Bergen glanced at the guard. The guard was absorbed by the soap opera; tiny television figures in his palm flickered through a miniature choreography of petty conflicts.

Bergen took a deep breath and looked Spector in the eyes. “Okay. I don’t care anymore… I want you to know. Sonia, Baxter, and I—we’re part of the same organization. Sonia did it because her lover, a girl she’d lived with for eight years, was videoframed. She was very dependent on her. Baxter did it because he was part of another organization too: the Black Freedom Brotherhood—they lost their top four officers to a Second Alliance videoframe-up. Me, I did it—I planned the whole damn thing because I saw one too many innocent people die. We thought if you, a senator, were videoframed, condemned, publicly killed, afterward we’d release the truth, we’d clear you, and that’d focus public attention on the issue. Force an investigation. And something else—Simple revenge. We held you responsible. For all those people railroaded into dying.”

Spector nodded like a clockwork toy. Said softly, “Oh, yes. I am responsible… and now I’m going to get off. I’ll go free. And it’ll be blamed on your people, your organization. They’ll say it was an isolated incident, the only incident of videoframe-up. They’ll pressure me to shut up about it.
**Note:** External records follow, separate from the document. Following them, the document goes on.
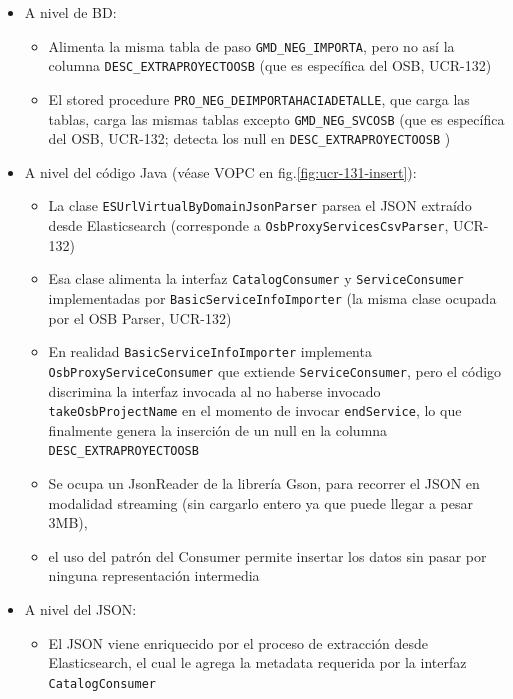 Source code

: \begin{itemize}
    \item A nivel de BD:
        \begin{itemize}
            \item Alimenta la misma tabla de paso \verb|GMD_NEG_IMPORTA|,
                pero no as\'i la columna \verb|DESC_EXTRAPROYECTOOSB|
                (que es espec\'ifica del OSB, UCR-132)
            \item El stored procedure \verb|PRO_NEG_DEIMPORTAHACIADETALLE|,
                que carga las tablas, 
                carga las mismas tablas excepto \verb|GMD_NEG_SVCOSB|
                (que es espec\'ifica del OSB, UCR-132;
                 detecta los null en \verb|DESC_EXTRAPROYECTOOSB|
                )
        \end{itemize}
    \item A nivel del c\'odigo Java (v\'ease VOPC en fig.\ref{fig:ucr-131-insert}):
        \begin{itemize}
            \item La clase \verb|ESUrlVirtualByDomainJsonParser| parsea 
                el JSON extra\'ido desde Elasticsearch
                (corresponde a \verb|OsbProxyServicesCsvParser|, UCR-132)
            \item Esa clase alimenta la interfaz \verb|CatalogConsumer|
                y \verb|ServiceConsumer| implementadas
                por \verb|BasicServiceInfoImporter|
                (la misma clase ocupada por el OSB Parser, UCR-132)
            \item En realidad \verb|BasicServiceInfoImporter| implementa
                \verb|OsbProxyServiceConsumer| que extiende
                \verb|ServiceConsumer|, pero el c\'odigo discrimina
                la interfaz invocada al no haberse invocado
                \verb|takeOsbProjectName| en el momento de 
                invocar \verb|endService|, lo que finalmente genera la inserci\'on
                de un null en la columna \verb|DESC_EXTRAPROYECTOOSB|
            \item Se ocupa un JsonReader de la librer\'ia Gson,
                para recorrer el JSON en modalidad streaming
                (sin cargarlo entero ya que puede llegar a pesar 3MB),
            \item
                el uso del patr\'on del Consumer permite insertar los datos
                sin pasar por ninguna representaci\'on intermedia
        \end{itemize}
    \item A nivel del JSON:
        \begin{itemize}
            \item El JSON viene enriquecido por el proceso de extracci\'on desde
                Elasticsearch, el cual le agrega la metadata requerida
                por la interfaz \verb|CatalogConsumer|
        \end{itemize}
\end{itemize}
And once I was on the outside, where things are comfortable, I probably would.”

And the realization came at him like an onrushing wall of darkness; it fell on him like a tidal wave: How many innocent people died for my ambition?

“Yes,” Bergen muttered. “Congratulations, Spector, you son of a bitch. Sonia and Baxter sacrificed themselves for nothing …” His voice broke. He went on, visibly straining for control. “You’re going free…”

But the gnawing thing in Spector wouldn’t let him go free. And he knew it would never let him go. Never. (Though some part of him said, Don’t do it! Survive! But that part of him could speak only in a raspy whimper.) “Bergen—wait. Go to Burridge. Tell him you know all about the Sorenson incident. Repeat it back to me.”